Q. No.	Answer	Quick Logic
1	(c) 20	Smallest 2-digit composite = 10; Smallest composite = 4. LCM(10, 4) = 20.
2	(b) -10	Put $x = 2$: $2^2 + 3(2) + k = 0 \Rightarrow 4 + 6 + k = 0$.
3	(a) Intersect	$a_1/a_2 = 2/4 = 1/2$; $b_1/b_2 = -1/-1 = 1$. Since $a_1/a_2 \neq b_1/b_2$.
4	(c) Real/Distinct	$D = b^2 - 4ac = (-6)^2 - 4(9)(-2) = 36 + 72 = 108 > 0$.
5	(b) 3.5	If $d = 0$, all terms are the same as $a$.
6	(b) 4	By BPT: $x/(x-2) = (x+2)/(x-1) \Rightarrow x^2 - x = x^2 - 4$.
7	(c) 5 units	$\sqrt{3^2 + (-4)^2} = \sqrt{9 + 16} = 5$.
8	(b) 3/4	$\sin \theta = \sqrt{1 - (4/5)^2} = 3/5$. $\tan \theta = \sin/\cos = 3/4$.
9	(b) $10\sqrt{3}$	$\tan 30^\circ = h/30 \Rightarrow 1/\sqrt{3} = h/30 \Rightarrow h = 30/\sqrt{3}$.
10	(c) $90^\circ$	Radius is perpendicular to the tangent at the point of contact.
11	(a) 38.5	Area $= (90/360) \times (22/7) \times 7^2 = 1/4 \times 154$.
12	(c) 720 m	Volume Sphere = Volume Wire. $(4/3)\pi(6^3) = \pi(0.2^2)L$.

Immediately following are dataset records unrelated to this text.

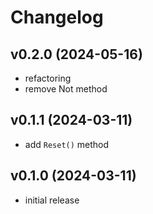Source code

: # Changelog

## v0.2.0 (2024-05-16)

- refactoring
- remove Not method

## v0.1.1 (2024-03-11)

- add `Reset()` method

## v0.1.0 (2024-03-11)

- initial release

13	(a) 28.8	$\text{Mode} = 3\text{Median} - 2\text{Mean} = 3(27.2) - 2(26.4)$.
14	(c) 1/6	Favorable: (1,1), (2,2), (3,3), (4,4), (5,5), (6,6). $6/36 = 1/6$.
15	(c) 3	Max power of 2 or 5 in the denominator is 3 ($2^3$).
16	(a) $a = c$	Product of zeroes $= c/a$. If reciprocals, product $= 1 \Rightarrow c/a = 1$.
17	(a) (3, 5)	$((2+4)/2, (3+7)/2) = (3, 5)$.
18	(a) $\sin 60^\circ$	This is the identity for $\sin 2\theta$, i.e., $\sin(2 \times 30^\circ)$.
19	(d) A is false	Solving distance gives $y = 3$ or $-9$, not 6. R is a true formula.
20	(a) Both true	Correct calculation and correct reasoning.